El local en sí conserva el encanto de una antigua bodega, con barriles de vino a la vista en su amplio comedor, que tiene capacidad para unas 150 personas. Dispone de una zona de barra para un tapeo más informal y un salón climatizado, lo que lo hace cómodo en cualquier época del año. El ambiente es acogedor e informal, un punto de encuentro tanto para locales como para visitantes.

Aspectos a Considerar: El Servicio en Horas Punta

A pesar de que la mayoría de las valoraciones son muy positivas, destacando un servicio amable, rápido y educado, es importante señalar que algunos clientes han tenido experiencias menos satisfactorias, especialmente durante momentos de alta afluencia. Se han reportado esperas prolongadas y cierta desorganización en el servicio, como olvidos en los pedidos. Esta situación parece ser más probable durante los fines de semana, cuando el establecimiento, como admite el propio gerente, tiende a llenarse.

Existe también una discrepancia curiosa en las opiniones sobre el tamaño de las raciones. Mientras muchos clientes alaban la abundancia de los platos, considerándolos generosos y con una excelente relación calidad-precio, una opinión minoritaria los describe como "casi tapas". Esta disparidad podría deberse a la diferencia entre pedir tapas en la barra y raciones en el comedor, o simplemente a expectativas distintas. No obstante, el consenso general se inclina hacia la generosidad de las porciones.
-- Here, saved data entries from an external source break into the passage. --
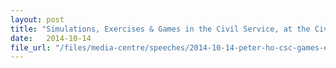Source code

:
 ```yaml
---
layout: post
title: "Simulations, Exercises & Games in the Civil Service, at the Civil Service College's Games Exchange, 14 Oct 2014, Singapore"
date:   2014-10-14
file_url: "/files/media-centre/speeches/2014-10-14-peter-ho-csc-games-exchange.pdf"
---
```

 
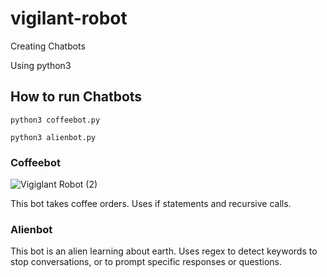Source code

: # vigilant-robot
Creating Chatbots

Using python3



## How to run Chatbots
```
python3 coffeebot.py
```
```
python3 alienbot.py
```

### Coffeebot
![Vigiglant Robot (2)](https://github.com/tsoneriu1/vigilant-robot/assets/138617362/72d9b98c-7d8b-4960-9666-092e035de409)

This bot takes coffee orders. Uses if statements and recursive calls.


### Alienbot
This bot is an alien learning about earth. Uses regex to detect keywords to stop conversations, or to prompt specific responses or questions.
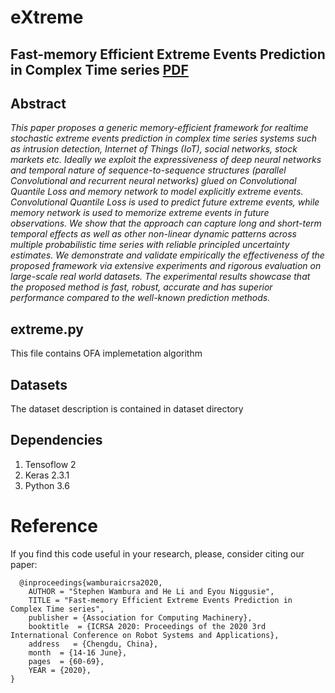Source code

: # eXtreme
## Fast-memory Efficient Extreme Events Prediction in Complex Time series [PDF](https://doi.org/10.1145/3402597.3402609 "Downdoald the paper from here")

## Abstract
_This paper proposes a generic memory-efficient framework for realtime stochastic extreme events prediction in complex time series systems such as intrusion detection, Internet of Things (IoT), social networks, stock markets etc. Ideally we exploit the expressiveness of deep neural networks and temporal nature of sequence-to-sequence structures (parallel Convolutional and recurrent neural networks) glued on Convolutional Quantile Loss and memory network to model explicitly extreme events. Convolutional Quantile Loss is used to predict future extreme events, while memory network is used to memorize extreme events in future observations. We show that the approach can capture long and short-term temporal effects as well as other non-linear dynamic patterns across multiple probabilistic time series with reliable principled uncertainty estimates. We demonstrate and validate empirically the effectiveness of the proposed framework via extensive experiments and rigorous evaluation on large-scale real world datasets. The experimental results showcase that the proposed method is fast, robust, accurate and has superior performance compared to the well-known prediction methods._

## extreme.py 
This file contains OFA implemetation algorithm 

## Datasets
The dataset description is contained in dataset directory

## Dependencies
1. Tensoflow 2
2. Keras 2.3.1
3. Python 3.6


# Reference
If you find this code useful in your research, please, consider citing our paper:

```
  @inproceedings{wamburaicrsa2020,
	AUTHOR = "Stephen Wambura and He Li and Eyou Niggusie", 
	TITLE = "Fast-memory Efficient Extreme Events Prediction in Complex Time series",
	publisher = {Association for Computing Machinery},
	booktitle  = {ICRSA 2020: Proceedings of the 2020 3rd International Conference on Robot Systems and Applications},
	address   = {Chengdu, China},
	month  = {14-16 June},
	pages  = {60-69},
	YEAR = {2020},
}
```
Información Práctica y Precios

Bar Tropezón se posiciona como uno de los bares baratos de la zona, con un nivel de precio muy asequible (marcado como 1 sobre 4 en las plataformas). La relación calidad-precio es uno de los puntos más elogiados por sus visitantes. El establecimiento ofrece servicio para comer en el local y para llevar, aunque no dispone de reparto a domicilio. Es accesible para sillas de ruedas y se recomienda reservar, sobre todo los fines de semana. Se encuentra en la Calle Álamo, 7, y cuenta con otra entrada por la calle Vereda, donde es más fácil encontrar aparcamiento.

En definitiva, Bar Tropezón es una parada casi obligatoria para quien busque dónde comer bien en Cantillana a un precio justo, especialmente si se desea probar una especialidad local tan única como el albur en adobo o disfrutar de una buena carne ibérica a la brasa. Aunque es aconsejable armarse de paciencia en los días de mayor afluencia, la calidad de su cocina tradicional suele compensar con creces cualquier posible contratiempo en el servicio.